(Task input Opens)

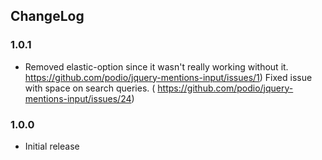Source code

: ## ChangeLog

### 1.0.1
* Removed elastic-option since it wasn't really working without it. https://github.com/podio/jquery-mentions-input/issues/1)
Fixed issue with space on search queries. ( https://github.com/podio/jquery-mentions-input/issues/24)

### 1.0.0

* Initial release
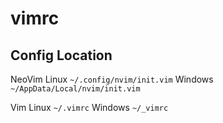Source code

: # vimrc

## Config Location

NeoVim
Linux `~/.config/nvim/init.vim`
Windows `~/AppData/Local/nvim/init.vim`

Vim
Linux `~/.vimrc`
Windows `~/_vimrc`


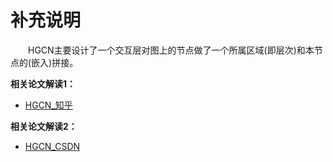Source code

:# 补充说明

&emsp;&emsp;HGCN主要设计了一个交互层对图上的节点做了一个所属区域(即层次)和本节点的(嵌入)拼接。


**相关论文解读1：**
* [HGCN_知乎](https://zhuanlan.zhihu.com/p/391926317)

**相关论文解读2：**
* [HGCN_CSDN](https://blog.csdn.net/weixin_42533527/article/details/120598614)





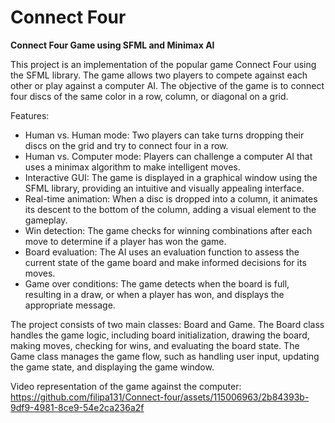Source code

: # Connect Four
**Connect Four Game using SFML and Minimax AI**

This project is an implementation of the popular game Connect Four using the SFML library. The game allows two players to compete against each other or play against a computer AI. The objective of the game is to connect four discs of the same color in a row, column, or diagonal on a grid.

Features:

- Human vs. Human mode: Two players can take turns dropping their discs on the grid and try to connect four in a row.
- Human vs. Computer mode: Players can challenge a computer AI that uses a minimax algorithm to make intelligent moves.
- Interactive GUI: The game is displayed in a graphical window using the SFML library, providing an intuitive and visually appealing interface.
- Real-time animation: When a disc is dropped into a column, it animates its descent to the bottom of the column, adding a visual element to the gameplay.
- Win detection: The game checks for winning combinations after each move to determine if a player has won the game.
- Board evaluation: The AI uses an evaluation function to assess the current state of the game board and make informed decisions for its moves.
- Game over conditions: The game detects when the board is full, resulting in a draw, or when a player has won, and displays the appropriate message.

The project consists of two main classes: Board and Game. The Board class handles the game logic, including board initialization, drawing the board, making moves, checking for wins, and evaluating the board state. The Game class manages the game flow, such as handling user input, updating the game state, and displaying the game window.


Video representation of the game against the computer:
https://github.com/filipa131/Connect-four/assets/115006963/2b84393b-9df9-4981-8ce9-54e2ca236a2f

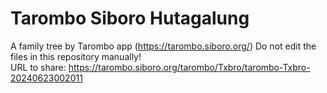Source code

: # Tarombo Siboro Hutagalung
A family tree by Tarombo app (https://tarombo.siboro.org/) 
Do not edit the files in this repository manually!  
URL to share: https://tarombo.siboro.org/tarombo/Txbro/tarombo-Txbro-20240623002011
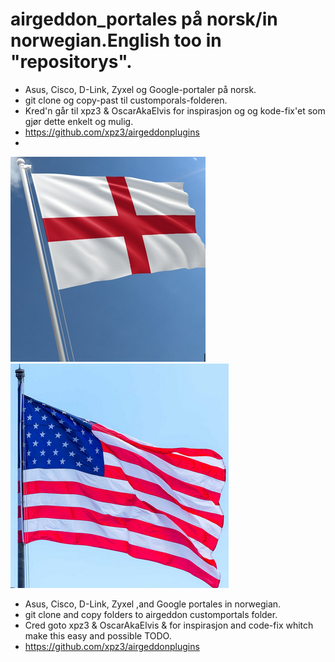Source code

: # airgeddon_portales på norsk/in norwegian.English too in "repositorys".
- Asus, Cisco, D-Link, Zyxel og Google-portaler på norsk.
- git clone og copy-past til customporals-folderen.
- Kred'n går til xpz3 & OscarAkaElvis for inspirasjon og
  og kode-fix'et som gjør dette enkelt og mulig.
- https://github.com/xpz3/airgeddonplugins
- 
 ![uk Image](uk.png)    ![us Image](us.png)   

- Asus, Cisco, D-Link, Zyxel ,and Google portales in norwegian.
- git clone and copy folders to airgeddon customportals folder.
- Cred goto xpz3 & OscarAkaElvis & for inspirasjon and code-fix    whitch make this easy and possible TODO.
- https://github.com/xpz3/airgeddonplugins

(Task input Closes)

◆ The task:
Each record above goes into the copy unchanged; the pictures do not.

◆ Task solution:
Source code

: ## ChangeLog

### 1.0.1
* Removed elastic-option since it wasn't really working without it. https://github.com/podio/jquery-mentions-input/issues/1)
Fixed issue with space on search queries. ( https://github.com/podio/jquery-mentions-input/issues/24)

### 1.0.0

* Initial release
Source code

: # vimrc

## Config Location

NeoVim
Linux `~/.config/nvim/init.vim`
Windows `~/AppData/Local/nvim/init.vim`

Vim
Linux `~/.vimrc`
Windows `~/_vimrc`


Source code

:# 补充说明

&emsp;&emsp;HGCN主要设计了一个交互层对图上的节点做了一个所属区域(即层次)和本节点的(嵌入)拼接。


**相关论文解读1：**
* [HGCN_知乎](https://zhuanlan.zhihu.com/p/391926317)

**相关论文解读2：**
* [HGCN_CSDN](https://blog.csdn.net/weixin_42533527/article/details/120598614)





Source code

: # Connect Four
**Connect Four Game using SFML and Minimax AI**

This project is an implementation of the popular game Connect Four using the SFML library. The game allows two players to compete against each other or play against a computer AI. The objective of the game is to connect four discs of the same color in a row, column, or diagonal on a grid.

Features:

- Human vs. Human mode: Two players can take turns dropping their discs on the grid and try to connect four in a row.
- Human vs. Computer mode: Players can challenge a computer AI that uses a minimax algorithm to make intelligent moves.
- Interactive GUI: The game is displayed in a graphical window using the SFML library, providing an intuitive and visually appealing interface.
- Real-time animation: When a disc is dropped into a column, it animates its descent to the bottom of the column, adding a visual element to the gameplay.
- Win detection: The game checks for winning combinations after each move to determine if a player has won the game.
- Board evaluation: The AI uses an evaluation function to assess the current state of the game board and make informed decisions for its moves.
- Game over conditions: The game detects when the board is full, resulting in a draw, or when a player has won, and displays the appropriate message.

The project consists of two main classes: Board and Game. The Board class handles the game logic, including board initialization, drawing the board, making moves, checking for wins, and evaluating the board state. The Game class manages the game flow, such as handling user input, updating the game state, and displaying the game window.


Video representation of the game against the computer:
https://github.com/filipa131/Connect-four/assets/115006963/2b84393b-9df9-4981-8ce9-54e2ca236a2f

Source code

: # Tarombo Siboro Hutagalung
A family tree by Tarombo app (https://tarombo.siboro.org/) 
Do not edit the files in this repository manually!  
URL to share: https://tarombo.siboro.org/tarombo/Txbro/tarombo-Txbro-20240623002011
Source code

: # airgeddon_portales på norsk/in norwegian.English too in "repositorys".
- Asus, Cisco, D-Link, Zyxel og Google-portaler på norsk.
- git clone og copy-past til customporals-folderen.
- Kred'n går til xpz3 & OscarAkaElvis for inspirasjon og
  og kode-fix'et som gjør dette enkelt og mulig.
- https://github.com/xpz3/airgeddonplugins
- 
 ![uk Image](uk.png)    ![us Image](us.png)   

- Asus, Cisco, D-Link, Zyxel ,and Google portales in norwegian.
- git clone and copy folders to airgeddon customportals folder.
- Cred goto xpz3 & OscarAkaElvis & for inspirasjon and code-fix    whitch make this easy and possible TODO.
- https://github.com/xpz3/airgeddonplugins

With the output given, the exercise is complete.